L'articolo di Marcello Fois a cui ho risposto qui ha suscitato altre reazioni oltre alla mia. Dalle pagine di Sardegna24 hanno replicato infatti due figure molto note dell'indipendentismo sardo: Bustianu Cumpostu, leader storico di Sardigna Natzione Indipendentzia, e Franciscu Sedda, semiologo di fama e politico di ProgReS. Voglio postarle di seguito qui perché la loro differenza è interessante. Chissà che la sequenza non spieghi qualcosa a quanti continuano a dirmi che non capiscono perché le sigle che aspirano all'indipendenza sarda non si uniscono in un solo soggetto.
C’è chi spara dai muretti a secco del web e chi dai salotti letterari dei giornali.
Chi riceve il colpo deve comunque chiedersi il perché.
Lei sig. Marcello Fois ha un’idea del perché è diventato obiettivo del tiro dei cecchini indipendentisti?, e perché gli indipendentisti “colti e attrezzati” non correggano il “delirio” delle truppe cammellate?
Faccia memoria sig. Fois, rilegga cosa ha scritto sull’indipendentismo, rilegga cosa ha scritto su lingua, patria, balentes, sugli intellettuali indipendentisti da salotto, nel suo libro “In Sardegna non c’è il mare”, ricordi le emozioni che ha espletato cantando l’inno di Mameli insieme a Luciano Ligabue e ad un gruppo di rockettari sardi?
Lei sig.
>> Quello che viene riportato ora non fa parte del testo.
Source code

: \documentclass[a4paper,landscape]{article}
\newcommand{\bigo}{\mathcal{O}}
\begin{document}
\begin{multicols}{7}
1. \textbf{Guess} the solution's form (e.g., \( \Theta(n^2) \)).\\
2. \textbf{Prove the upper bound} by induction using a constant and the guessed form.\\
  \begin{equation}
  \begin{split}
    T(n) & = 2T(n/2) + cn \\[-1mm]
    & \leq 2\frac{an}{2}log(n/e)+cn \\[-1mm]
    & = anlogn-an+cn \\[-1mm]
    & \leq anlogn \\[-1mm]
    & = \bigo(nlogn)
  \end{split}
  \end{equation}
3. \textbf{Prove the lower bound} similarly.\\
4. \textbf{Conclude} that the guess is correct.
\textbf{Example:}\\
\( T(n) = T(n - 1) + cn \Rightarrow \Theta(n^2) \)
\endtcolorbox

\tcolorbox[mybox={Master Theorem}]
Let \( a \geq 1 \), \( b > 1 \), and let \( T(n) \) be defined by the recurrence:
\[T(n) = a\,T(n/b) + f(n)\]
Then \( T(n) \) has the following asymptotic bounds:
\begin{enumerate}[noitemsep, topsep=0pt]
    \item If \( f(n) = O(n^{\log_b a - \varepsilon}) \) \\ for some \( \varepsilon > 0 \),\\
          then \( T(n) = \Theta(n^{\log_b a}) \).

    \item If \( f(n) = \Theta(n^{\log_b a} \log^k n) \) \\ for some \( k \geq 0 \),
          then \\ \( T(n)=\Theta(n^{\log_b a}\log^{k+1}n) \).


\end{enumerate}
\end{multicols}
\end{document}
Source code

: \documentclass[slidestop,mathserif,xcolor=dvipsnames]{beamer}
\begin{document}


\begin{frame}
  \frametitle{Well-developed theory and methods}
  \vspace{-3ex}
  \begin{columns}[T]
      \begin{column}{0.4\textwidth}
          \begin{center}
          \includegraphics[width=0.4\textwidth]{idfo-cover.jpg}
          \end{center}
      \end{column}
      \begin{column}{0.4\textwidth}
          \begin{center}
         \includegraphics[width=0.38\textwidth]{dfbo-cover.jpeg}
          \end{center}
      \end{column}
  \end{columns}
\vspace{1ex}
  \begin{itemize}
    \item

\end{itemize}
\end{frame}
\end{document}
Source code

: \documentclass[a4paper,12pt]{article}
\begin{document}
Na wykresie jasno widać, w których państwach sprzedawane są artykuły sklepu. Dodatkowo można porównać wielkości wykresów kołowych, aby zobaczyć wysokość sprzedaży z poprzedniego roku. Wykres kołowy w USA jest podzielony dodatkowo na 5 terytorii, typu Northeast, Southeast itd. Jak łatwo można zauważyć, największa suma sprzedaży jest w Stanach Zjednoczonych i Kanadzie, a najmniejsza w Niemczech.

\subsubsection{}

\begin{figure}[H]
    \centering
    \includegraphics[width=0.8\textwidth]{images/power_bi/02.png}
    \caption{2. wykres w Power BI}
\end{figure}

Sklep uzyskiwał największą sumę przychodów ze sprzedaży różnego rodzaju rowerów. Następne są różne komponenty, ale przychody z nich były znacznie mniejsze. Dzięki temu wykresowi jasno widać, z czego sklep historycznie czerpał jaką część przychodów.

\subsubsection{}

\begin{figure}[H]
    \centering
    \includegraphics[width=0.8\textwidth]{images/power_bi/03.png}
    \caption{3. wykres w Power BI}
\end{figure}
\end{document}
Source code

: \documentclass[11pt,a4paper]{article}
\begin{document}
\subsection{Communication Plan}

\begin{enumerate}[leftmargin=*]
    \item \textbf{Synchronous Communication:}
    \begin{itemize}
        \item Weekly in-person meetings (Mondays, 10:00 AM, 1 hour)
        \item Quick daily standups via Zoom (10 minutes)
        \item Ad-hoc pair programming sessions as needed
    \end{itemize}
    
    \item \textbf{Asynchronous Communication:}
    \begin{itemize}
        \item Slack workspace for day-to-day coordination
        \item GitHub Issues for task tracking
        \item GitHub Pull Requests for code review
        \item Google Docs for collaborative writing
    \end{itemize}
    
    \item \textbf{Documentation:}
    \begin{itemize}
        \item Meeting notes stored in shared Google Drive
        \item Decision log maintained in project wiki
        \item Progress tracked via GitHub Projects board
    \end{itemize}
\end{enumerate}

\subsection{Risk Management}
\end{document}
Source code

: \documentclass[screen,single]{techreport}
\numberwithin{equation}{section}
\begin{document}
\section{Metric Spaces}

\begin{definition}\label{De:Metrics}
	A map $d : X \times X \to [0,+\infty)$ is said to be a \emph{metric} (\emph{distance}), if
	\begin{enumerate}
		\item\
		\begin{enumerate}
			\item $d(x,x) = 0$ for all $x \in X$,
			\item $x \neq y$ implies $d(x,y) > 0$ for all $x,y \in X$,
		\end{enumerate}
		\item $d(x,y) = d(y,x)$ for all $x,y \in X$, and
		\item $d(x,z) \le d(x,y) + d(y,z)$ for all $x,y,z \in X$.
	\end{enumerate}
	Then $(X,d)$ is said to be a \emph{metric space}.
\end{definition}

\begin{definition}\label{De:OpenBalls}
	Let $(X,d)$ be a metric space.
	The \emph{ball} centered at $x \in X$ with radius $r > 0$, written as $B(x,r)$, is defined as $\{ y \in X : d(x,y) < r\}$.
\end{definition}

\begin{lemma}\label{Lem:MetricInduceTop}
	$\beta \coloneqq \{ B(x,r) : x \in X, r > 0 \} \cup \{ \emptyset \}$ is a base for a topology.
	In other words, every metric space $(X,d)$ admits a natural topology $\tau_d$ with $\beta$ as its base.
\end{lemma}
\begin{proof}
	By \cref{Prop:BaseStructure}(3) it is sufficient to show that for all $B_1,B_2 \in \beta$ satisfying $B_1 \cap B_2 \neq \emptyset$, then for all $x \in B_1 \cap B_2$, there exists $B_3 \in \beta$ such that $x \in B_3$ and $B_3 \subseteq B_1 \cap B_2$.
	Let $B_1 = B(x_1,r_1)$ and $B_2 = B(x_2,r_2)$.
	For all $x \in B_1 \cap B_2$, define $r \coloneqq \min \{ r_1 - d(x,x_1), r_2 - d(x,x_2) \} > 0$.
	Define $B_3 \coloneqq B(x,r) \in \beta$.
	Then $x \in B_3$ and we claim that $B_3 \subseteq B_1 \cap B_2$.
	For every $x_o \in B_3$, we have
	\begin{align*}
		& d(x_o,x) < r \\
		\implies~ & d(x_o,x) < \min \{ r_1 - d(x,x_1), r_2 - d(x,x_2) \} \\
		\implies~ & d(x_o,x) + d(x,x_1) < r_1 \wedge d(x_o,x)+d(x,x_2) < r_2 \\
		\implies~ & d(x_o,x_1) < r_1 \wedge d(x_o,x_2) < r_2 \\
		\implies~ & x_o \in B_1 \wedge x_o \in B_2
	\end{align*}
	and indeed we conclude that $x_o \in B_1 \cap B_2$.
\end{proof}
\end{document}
Fois è un intellettuale organico, alla sua nazione, all’Italia, ed è giusto che scriva e usi categorie organiche alla sua nazione, come è giusto che gli indipendentisti sardi, organici alla nazione sarda, contingentemente sotto sudditanza italiana, contrastino con atti e parole i dominatori di turno e i loro alleati locali.
Il colonialismo in Sardegna non è frutto di “forze oscure” ma di una sudditanza chiara, imposta dallo stato di un’altra nazione e intermediata da una “Borghesia Notarile” di cui lei, per funzione e per scelta, fa parte. La nostra visione della storia, che lei chiama monomaniacale, è la visione dei figli liberi di un popolo che non vuole più essere oggetto della storia altrui ma soggetto della propria storia. Come lei sa, a volte gli “oggetti si rivoltano” e vogliono “essere soggetti del proprio futuro”, come del resto ha fatto la sua Italia quando gli andava stretto il dominatore austriaco o tedesco. Siamo un popolo filiforme, ci siamo staccati dai muri delle domos de janas di Onieri, vogliamo essere liberi e sovrani, riusciremo a passare attraverso le maglie, anche se strette, della gabbia tricolore.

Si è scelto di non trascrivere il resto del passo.